The federal government’s decision to thwart Telus and BCE’s income trust plans could change the way the carriers invest in future network technologies and services, industry analysts said Wednesday.
Finance Minister Jim Flaherty announced a “tax fairness plan” late Tuesday that would make it more difficult for public companies that convert into an income trust to avoid paying corporate taxes. Under the existing rules, an income trust would pay monthly dividends to investors, who would then have to deal with the tax implications, rather than companies taking the tax off profits and paying the government directly. Telus announced its plans to do this in September, and Bell Canada Enterprises (BCE) followed suit last month.
In public statements released Wednesday morning, both Bell and Telus said the government’s announcement took them off-guard, and that they are assessing the situation. “As a result of the announcement by the Federal Minister of Finance, there can be no assurance at this time that Telus will proceed with its proposed income trust conversion,” the statement from Telus said.
Bell, which also released its third quarter results on Wednesday, indicated the company would undergo significant changes whether or not the income trust plans make sense.
“The Minister’s announcement clearly has a significant impact on our proposed conversion and the immediate benefits such a conversion would have delivered to our shareholders,” BCE chief executive Michael Sabia said in a statement. “In any case . . .we will proceed with plans to eliminate BCE’s holding company operations.”
Because shareholders are in complete control of their own tax planning under an income trust, the stock prices of the trusts tend to rise significantly, which is a big reason behind the move, telecom industry analysts said.

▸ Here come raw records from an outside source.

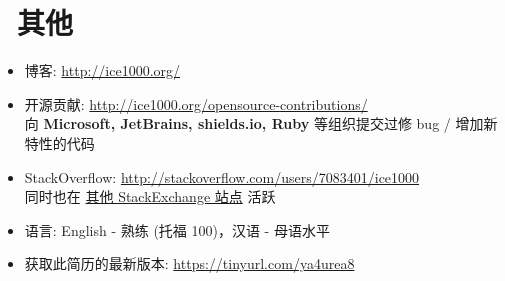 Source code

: \documentclass{resume}
\begin{document}
\section{\faInfo\ 其他}
\begin{itemize}[parsep=0.5ex]
  \item 博客: \url{http://ice1000.org/}
  \item 开源贡献: \url{http://ice1000.org/opensource-contributions/} \\
    向 \textbf{Microsoft, JetBrains, shields.io, Ruby} 等组织提交过修 bug / 增加新特性的代码
  \item StackOverflow: \url{http://stackoverflow.com/users/7083401/ice1000} \\
    同时也在 \href{https://stackexchange.com/users/9532102/ice1000} {其他 StackExchange 站点} 活跃
  \item 语言: English - 熟练 (托福 100)，汉语 - 母语水平
  \item 获取此简历的最新版本: \url{https://tinyurl.com/ya4urea8}
\end{itemize}

%
%
\end{document}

That would mean, in theory, the cost of capital would have been lower, which they could have poured into new products and network infrastructure investments to remain competitive.
“As an SMB, I’m wondering are they going to pull back on expansion to roll out DSL and cable in rural fringe areas?” said Roberta Fox, principal of Fox Group Consulting, who noted that carriers have primarily been focusing on creating hosted offerings, setting up data centres or improving their billing systems. “That’s where they use the capital they get from the markets. They may decide they have to keep going on the billing projects, but cut back on the rollout of EVDO.”

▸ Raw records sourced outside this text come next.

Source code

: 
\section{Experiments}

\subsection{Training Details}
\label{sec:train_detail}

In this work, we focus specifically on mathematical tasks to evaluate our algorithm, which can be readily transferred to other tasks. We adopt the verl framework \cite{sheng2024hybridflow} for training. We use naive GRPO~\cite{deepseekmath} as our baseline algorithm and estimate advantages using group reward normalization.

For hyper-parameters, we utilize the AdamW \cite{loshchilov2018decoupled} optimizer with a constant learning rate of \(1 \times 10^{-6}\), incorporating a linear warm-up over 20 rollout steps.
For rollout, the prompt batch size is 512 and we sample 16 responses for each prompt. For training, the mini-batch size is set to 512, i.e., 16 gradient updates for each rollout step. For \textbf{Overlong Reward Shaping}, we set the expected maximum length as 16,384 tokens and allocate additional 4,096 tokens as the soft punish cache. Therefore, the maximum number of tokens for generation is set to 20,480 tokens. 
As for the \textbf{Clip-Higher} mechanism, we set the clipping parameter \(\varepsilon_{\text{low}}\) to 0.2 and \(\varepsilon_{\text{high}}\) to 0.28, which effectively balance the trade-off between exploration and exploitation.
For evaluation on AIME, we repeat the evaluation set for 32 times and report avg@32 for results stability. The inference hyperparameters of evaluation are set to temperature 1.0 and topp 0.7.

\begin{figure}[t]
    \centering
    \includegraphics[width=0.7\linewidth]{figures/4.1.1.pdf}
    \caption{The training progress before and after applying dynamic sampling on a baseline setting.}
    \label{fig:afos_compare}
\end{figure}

Others weren’t so sure. Ian Angus, president of Angus Telemanagement Group in Ajax, Ont., said income trusts are best suited for stable industries that have low expenditures and predicable incomes.
“In my opinion it was never appropriate. If you went and read what income trusts were supposed to be, they didn’t fit telecom,” Angus said. “It would have led to stagnation . . . with an income trust, the pressure is very high. It’s supposed to distribute all its profits. It has at least a tendency, although not an inevitable one, to induce companies to reduce their spending.”
Telecommunications providers will need to face competitive realities whether the market is economically favourable to income trusts or not, added Mark Goldberg, a telecom consultant based in Toronto. Even as income trusts they would face hurdles.
“If I’m a carrier, what if I need to invest in some new dial-tone technology that I didn’t anticipate?” Now I have to spend half a billion,” he said. “That means I have to cut my dividend. If I cut that, the stock price drops exactly proportionate to the cut.”
Fox said carriers may decide to renew their calls for looser rules around foreign investment if the fair tax program on income trusts goes through, but Angus was skeptical.
“If the rules were dropped 10 years ago, every phone company in Canada would have been snapped up. And by now they would have been sold again,” he said.
Bell Canada did manage to form an income trust based on the East coast earlier this year that included assets of Aliant and its wireless operation.